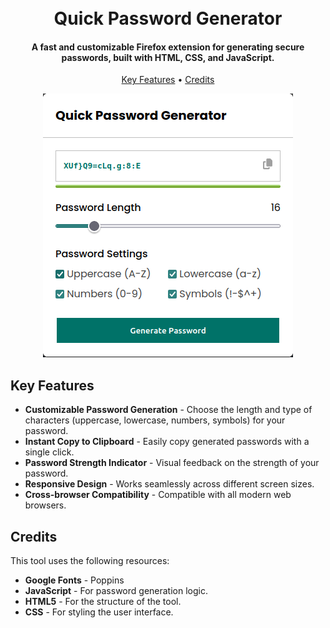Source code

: <h1 align="center">
  <br>
    Quick Password Generator
  <br>
</h1>

<h4 align="center">A fast and customizable Firefox extension for generating secure passwords, built with HTML, CSS, and JavaScript.</h4>

<p align="center">
  <a href="#key-features">Key Features</a> •
  <a href="#credits">Credits</a>
</p>

<div align="center">
<img src="https://raw.githubusercontent.com/eric-zamora-tech/quick-pass/main/assets/showcase.png"/>
</div>

## Key Features

* **Customizable Password Generation** - Choose the length and type of characters (uppercase, lowercase, numbers, symbols) for your password.
* **Instant Copy to Clipboard** - Easily copy generated passwords with a single click.
* **Password Strength Indicator** - Visual feedback on the strength of your password.
* **Responsive Design** - Works seamlessly across different screen sizes.
* **Cross-browser Compatibility** - Compatible with all modern web browsers.

## Credits
This tool uses the following resources:
* **Google Fonts** - Poppins
* **JavaScript** - For password generation logic.
* **HTML5** - For the structure of the tool.
* **CSS** - For styling the user interface.
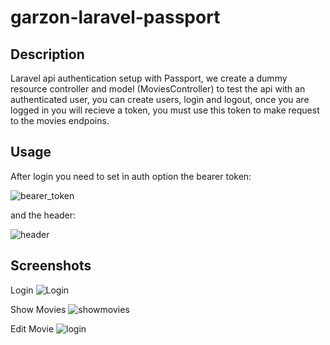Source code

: # garzon-laravel-passport

## Description

Laravel api authentication setup with Passport, we create a dummy resource controller  and model (MoviesController) to test the api with an authenticated user, you can create users, login and logout, once you are logged in you will recieve a token, you must use this token to make request to the movies endpoins. 

## Usage

After login you need to set in auth option the bearer token:

![bearer_token](https://user-images.githubusercontent.com/58333344/115305560-8237d300-a134-11eb-9d57-13d6a43ac051.png)

and the header:

![header](https://user-images.githubusercontent.com/58333344/115305564-82d06980-a134-11eb-9a79-979c0c690acd.png)

## Screenshots
Login
![Login](https://user-images.githubusercontent.com/58333344/115302629-a42f5680-a130-11eb-80ee-d577ab69b7e2.png)

Show Movies
![showmovies](https://user-images.githubusercontent.com/58333344/115302633-a4c7ed00-a130-11eb-9960-406a87ae9662.png)

Edit Movie
![login](https://user-images.githubusercontent.com/58333344/115302635-a5608380-a130-11eb-8c66-85f6a35ad6ee.png) 

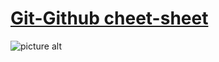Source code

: # [Git-Github cheet-sheet](https://github.com/nicks9188/Cheet-sheet/blob/master/gitCheet-sheet.pdf)
![picture alt](https://pbs.twimg.com/media/D3NrDCqV4AAcin0.jpg:large)
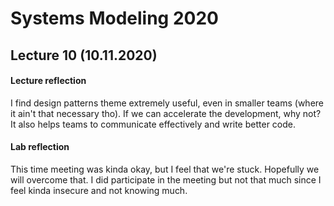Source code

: # Systems Modeling 2020

## Lecture 10 (10.11.2020)


#### Lecture reflection

I find design patterns theme extremely useful, even in smaller teams (where it ain't that necessary tho). If we can accelerate the development, why not? 
It also helps teams to communicate effectively and write better code.
 
#### Lab reflection

This time meeting was kinda okay, but I feel that we're stuck. Hopefully we will overcome that. 
I did participate in the meeting but not that much since I feel kinda insecure and not knowing much. 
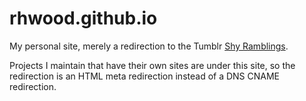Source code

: rhwood.github.io
================

My personal site, merely a redirection to the Tumblr [Shy Ramblings](http://randallwood.com).

Projects I maintain that have their own sites are under this site, so the redirection is an HTML meta redirection instead of a DNS CNAME redirection.
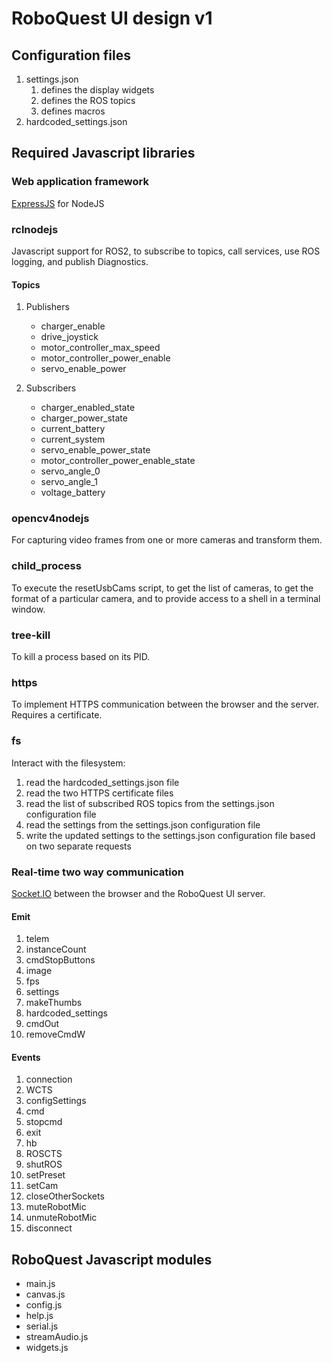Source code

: # RoboQuest UI design v1

## Configuration files

1. settings.json
    1. defines the display widgets
    2. defines the ROS topics
    3. defines macros
2. hardcoded_settings.json

## Required Javascript libraries

### Web application framework

[ExpressJS](https://expressjs.com/) for NodeJS

### rclnodejs

Javascript support for ROS2, to subscribe to topics, call services, use ROS logging, and publish Diagnostics.

#### Topics

1. Publishers

    * charger_enable
    * drive_joystick
    * motor_controller_max_speed
    * motor_controller_power_enable
    * servo_enable_power

2. Subscribers

    * charger_enabled_state
    * charger_power_state
    * current_battery
    * current_system
    * servo_enable_power_state
    * motor_controller_power_enable_state
    * servo_angle_0
    * servo_angle_1
    * voltage_battery

### opencv4nodejs

For capturing video frames from one or more cameras and transform them. 

### child_process

To execute the resetUsbCams script, to get the list of cameras, to get the format of a particular camera, and to provide access to a shell in a terminal window.

### tree-kill

To kill a process based on its PID.

### https

To implement HTTPS communication between the browser and the server. Requires a certificate.

### fs

Interact with the filesystem:

1. read the hardcoded_settings.json file
2. read the two HTTPS certificate files
3. read the list of subscribed ROS topics from the settings.json configuration file
4. read the settings from the settings.json configuration file
5. write the updated settings to the settings.json configuration file based on two separate requests

### Real-time two way communication

[Socket.IO](https://socket.io/) between the browser and the RoboQuest UI server.

#### Emit

1. telem
2. instanceCount
3. cmdStopButtons
4. image
5. fps
6. settings
7. makeThumbs
8. hardcoded_settings
9. cmdOut
10. removeCmdW

#### Events

1. connection
2. WCTS
3. configSettings
4. cmd
5. stopcmd
6. exit
7. hb
8. ROSCTS
9. shutROS
10. setPreset
11. setCam
12. closeOtherSockets
13. muteRobotMic
14. unmuteRobotMic
15. disconnect

## RoboQuest Javascript modules

* main.js
* canvas.js
* config.js
* help.js
* serial.js
* streamAudio.js
* widgets.js
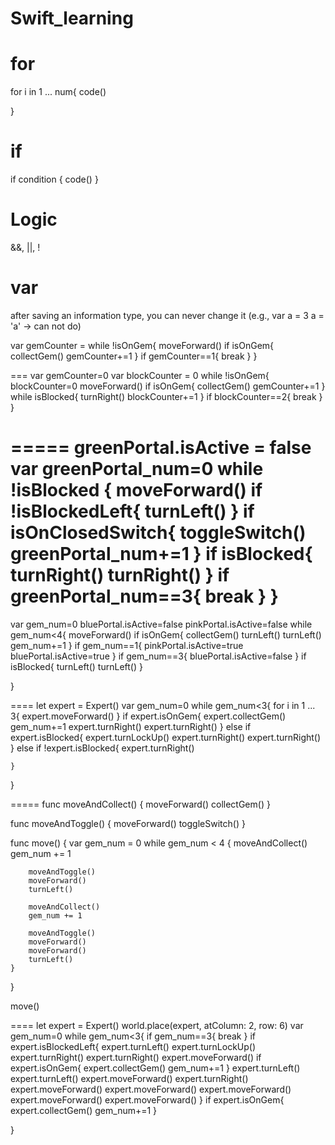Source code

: # Swift_learning



# for
for i in 1 ... num{
  code()


}

# if 
if condition {
  code()
}

# Logic
&&, ||, !

# var
after saving an information type, you can never change it
(e.g., var a = 3
a = 'a' -> can not do)

var gemCounter = 
while !isOnGem{
    moveForward()
    if isOnGem{
        collectGem()
        gemCounter+=1
    }
    if gemCounter==1{
        break
    }
}


===
var gemCounter=0
var blockCounter = 0
while !isOnGem{
    blockCounter=0
    moveForward()
    if isOnGem{
        collectGem()
        gemCounter+=1
    }
    while isBlocked{
        turnRight()
        blockCounter+=1
    }
    if blockCounter==2{
        break
    }
}

=====
greenPortal.isActive = false
var greenPortal_num=0
while !isBlocked {
    moveForward()
    if !isBlockedLeft{
        turnLeft()
    }
    if isOnClosedSwitch{
        toggleSwitch()
        greenPortal_num+=1
    }
    if isBlocked{
        turnRight()
        turnRight()
    }
    if greenPortal_num==3{
        break
    }
}
===
var gem_num=0
bluePortal.isActive=false
pinkPortal.isActive=false
while gem_num<4{
    moveForward()
    if isOnGem{
        collectGem()
        turnLeft()
        turnLeft()
        gem_num+=1
    }
    if gem_num==1{
        pinkPortal.isActive=true
        bluePortal.isActive=true
    }
    if gem_num==3{
        bluePortal.isActive=false
    }
    if isBlocked{
        turnLeft()
        turnLeft()
    }

}

====
let expert = Expert()
var gem_num=0
while gem_num<3{
    for i in 1 ... 3{
        expert.moveForward()
    }
    if expert.isOnGem{
        expert.collectGem()
        gem_num+=1
        expert.turnRight()
        expert.turnRight()
    }
    else if expert.isBlocked{
        expert.turnLockUp()
        expert.turnRight()
        expert.turnRight()
    }
    else if !expert.isBlocked{
        expert.turnRight()
        
    }
}

=====
func moveAndCollect() {
    moveForward()
    collectGem()
}

func moveAndToggle() {
    moveForward()
    toggleSwitch()
}

func move() {
    var gem_num = 0
    while gem_num < 4 {
        moveAndCollect()
        gem_num += 1

        moveAndToggle()
        moveForward()
        turnLeft()

        moveAndCollect()
        gem_num += 1

        moveAndToggle()
        moveForward()
        moveForward()
        turnLeft()
    }
}

move()

====
let expert = Expert()
world.place(expert, atColumn: 2, row: 6)
var gem_num=0
while gem_num<3{
    if gem_num==3{
        break
    }
    if expert.isBlockedLeft{
        expert.turnLeft()
        expert.turnLockUp()
        expert.turnRight()
        expert.turnRight()
        expert.moveForward()
        if expert.isOnGem{
        expert.collectGem()
        gem_num+=1
        }
        expert.turnLeft()
        expert.turnLeft()
        expert.moveForward()
        expert.turnRight()
        expert.moveForward()
        expert.moveForward()
        expert.moveForward()
        expert.moveForward()
        expert.moveForward()
    }
    if expert.isOnGem{
        expert.collectGem()
        gem_num+=1
    }

}



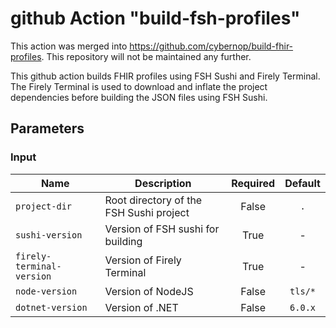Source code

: # github Action "build-fsh-profiles"

This action was merged into https://github.com/cybernop/build-fhir-profiles. This repository will not be maintained any further.

This github action builds FHIR profiles using FSH Sushi and Firely Terminal. The Firely Terminal is used to download and inflate the project dependencies before building the JSON files using FSH Sushi.

## Parameters

### Input

| Name | Description | Required | Default |
| --- | --- | :-: | :-: |
| `project-dir` | Root directory of the FSH Sushi project | False | `.` |
| `sushi-version` | Version of FSH sushi for building | True | - |
| `firely-terminal-version` | Version of Firely Terminal | True | - |
| `node-version` | Version of NodeJS | False | `tls/*` |
| `dotnet-version` | Version of .NET | False | `6.0.x` |
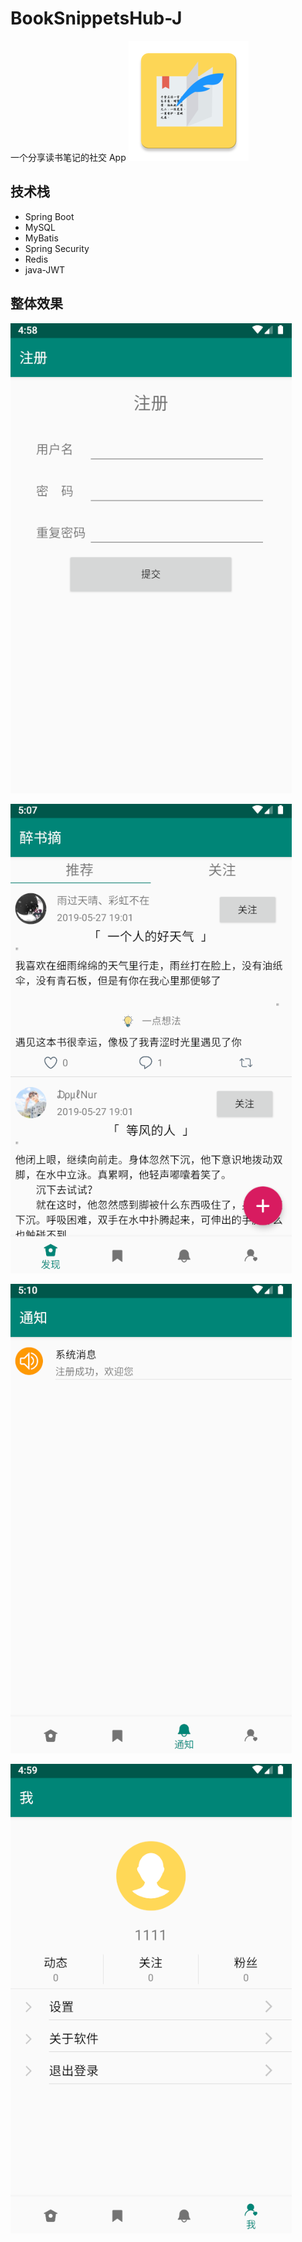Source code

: # BookSnippetsHub-J
一个分享读书笔记的社交 App
![](https://raw.githubusercontent.com/Ljqiii/BookSnippetsHub-J/master/img/icon.png)

## 技术栈
- Spring Boot
- MySQL
- MyBatis
- Spring Security
- Redis
- java-JWT

## 整体效果
![](https://raw.githubusercontent.com/Ljqiii/BookSnippetsHub-J/master/img/regeister.png)

![](https://raw.githubusercontent.com/Ljqiii/BookSnippetsHub-J/master/img/home.png)

![](https://raw.githubusercontent.com/Ljqiii/BookSnippetsHub-J/master/img/notification.png)

![](https://raw.githubusercontent.com/Ljqiii/BookSnippetsHub-J/master/img/me.png)





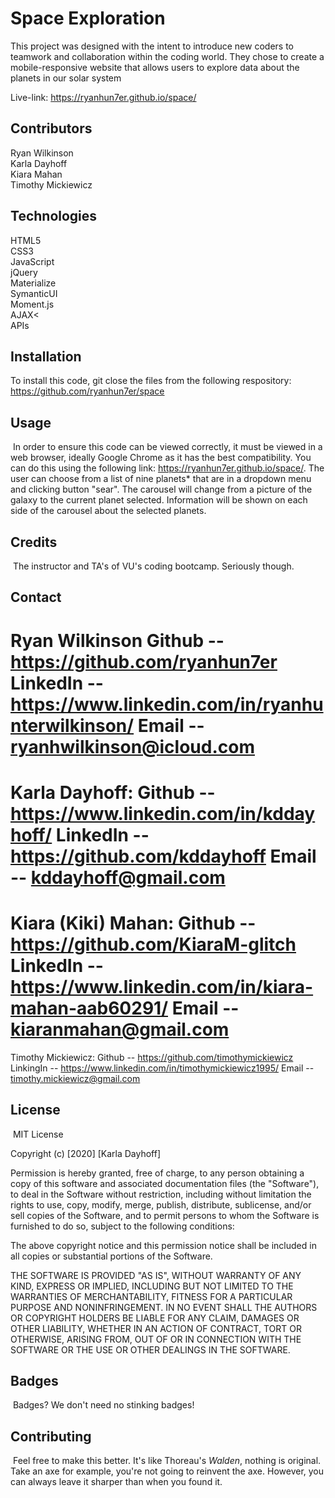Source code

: # Space Exploration
This project was designed with the intent to introduce new coders to teamwork and collaboration within the coding world. They chose to create a mobile-responsive website that allows users to explore data about the planets in our solar system

Live-link: https://ryanhun7er.github.io/space/ 
## Contributors
Ryan Wilkinson <br>
Karla Dayhoff <br>
Kiara Mahan<br>
Timothy Mickiewicz <br> 
## Technologies
HTML5 <br>
CSS3 <br>
JavaScript <br> 
jQuery <br>
Materialize <br>
SymanticUI <br>
Moment.js <br>
AJAX< <br>
APIs <br>

## Installation

To install this code, git close the files from the following respository: https://github.com/ryanhun7er/space
​
## Usage 
​
In order to ensure this code can be viewed correctly, it must be viewed in a web browser, ideally Google Chrome as it has the best compatibility. You can do this using the following link: https://ryanhun7er.github.io/space/. The user can choose from a list of nine planets* that are in a dropdown menu and clicking button "sear". The carousel will change from a picture of the galaxy to the current planet selected. Information will be shown on each side of the carousel about the selected planets.

## Credits
​
The instructor and TA's of VU's coding bootcamp. Seriously though.

## Contact
Ryan Wilkinson
Github -- https://github.com/ryanhun7er
LinkedIn -- https://www.linkedin.com/in/ryanhunterwilkinson/
Email -- ryanhwilkinson@icloud.com
=============================================================
Karla Dayhoff:
Github -- https://www.linkedin.com/in/kddayhoff/
LinkedIn -- https://github.com/kddayhoff
Email -- kddayhoff@gmail.com
=============================================================
Kiara (Kiki) Mahan:
Github -- https://github.com/KiaraM-glitch
LinkedIn -- https://www.linkedin.com/in/kiara-mahan-aab60291/
Email -- kiaranmahan@gmail.com
=============================================================
Timothy Mickiewicz:
Github -- https://github.com/timothymickiewicz
LinkingIn -- https://www.linkedin.com/in/timothymickiewicz1995/
Email -- timothy.mickiewicz@gmail.com
​
## License
​
MIT License

Copyright (c) [2020] [Karla Dayhoff]

Permission is hereby granted, free of charge, to any person obtaining a copy
of this software and associated documentation files (the "Software"), to deal
in the Software without restriction, including without limitation the rights
to use, copy, modify, merge, publish, distribute, sublicense, and/or sell
copies of the Software, and to permit persons to whom the Software is
furnished to do so, subject to the following conditions:

The above copyright notice and this permission notice shall be included in all
copies or substantial portions of the Software.

THE SOFTWARE IS PROVIDED "AS IS", WITHOUT WARRANTY OF ANY KIND, EXPRESS OR
IMPLIED, INCLUDING BUT NOT LIMITED TO THE WARRANTIES OF MERCHANTABILITY,
FITNESS FOR A PARTICULAR PURPOSE AND NONINFRINGEMENT. IN NO EVENT SHALL THE
AUTHORS OR COPYRIGHT HOLDERS BE LIABLE FOR ANY CLAIM, DAMAGES OR OTHER
LIABILITY, WHETHER IN AN ACTION OF CONTRACT, TORT OR OTHERWISE, ARISING FROM,
OUT OF OR IN CONNECTION WITH THE SOFTWARE OR THE USE OR OTHER DEALINGS IN THE
SOFTWARE.
​
​
## Badges
​
Badges? We don't need no stinking badges!
​
## Contributing
​
Feel free to make this better. It's like Thoreau's <i>Walden</i>, nothing is original. Take an axe for example, you're not going to reinvent the axe. However, you can always leave it sharper than when you found it.
​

**********

Problem description
Each line above with the string "else" should be reported in full.

Exercise result
    else if expert.isBlocked{
    else if !expert.isBlocked{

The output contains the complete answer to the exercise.